En popüler hizmet sağlayıcılar sıralamasında listenin başında yer alan özel bankaları, portföy yönetim firmaları ve yatırım bankaları izliyor. Araştırma kapsamındaki tek aileye ait şirketlerin çoğunluğu (yüzde 57) özel bankaları ana hizmet sağlayıcısı olarak belirtirken, bu oran geçen sene yüzde 36'ydı. Bir yıl önce yüzde 75 ile ana hizmet sağlayıcısı olarak görülen portföy yönetim firmalarının oranı ise yüzde 52'ye düştü.

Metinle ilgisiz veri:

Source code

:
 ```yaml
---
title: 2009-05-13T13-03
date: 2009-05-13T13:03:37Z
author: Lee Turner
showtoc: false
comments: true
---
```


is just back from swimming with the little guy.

Yatırım banlarınını ana hizmet sağlayıcısı olarak görenlerin oranı ise bir önceki yılki yüzde 43 seviyesinden bu yıl yüzde 31'e geriledi.

Bir önceki yıl finansal hizmet sağlayıcılarının değerlendirilmesinde "geçmiş yatırım performansı" en önemli ölçüt olurken son araştırmada bu ölçüt beşinci sıraya düştü. Bu kez en büyük önem "gizliliğe" verildi.
Campden Research İcra Başkanı (CEO) John Pettifor, "Global hisse senedi piyasalarının dibe vurmasını, tanınmış (evinizin bankası sayılan) bankaların çöküşünü ve kredi, borç verme ve finansman olanaklarının kurumasını yaşayan şirketler için bundan böyle sihirli kelime performans değil. Yeni anahtar sözcükler şeffaflık ve titizlik" dedi.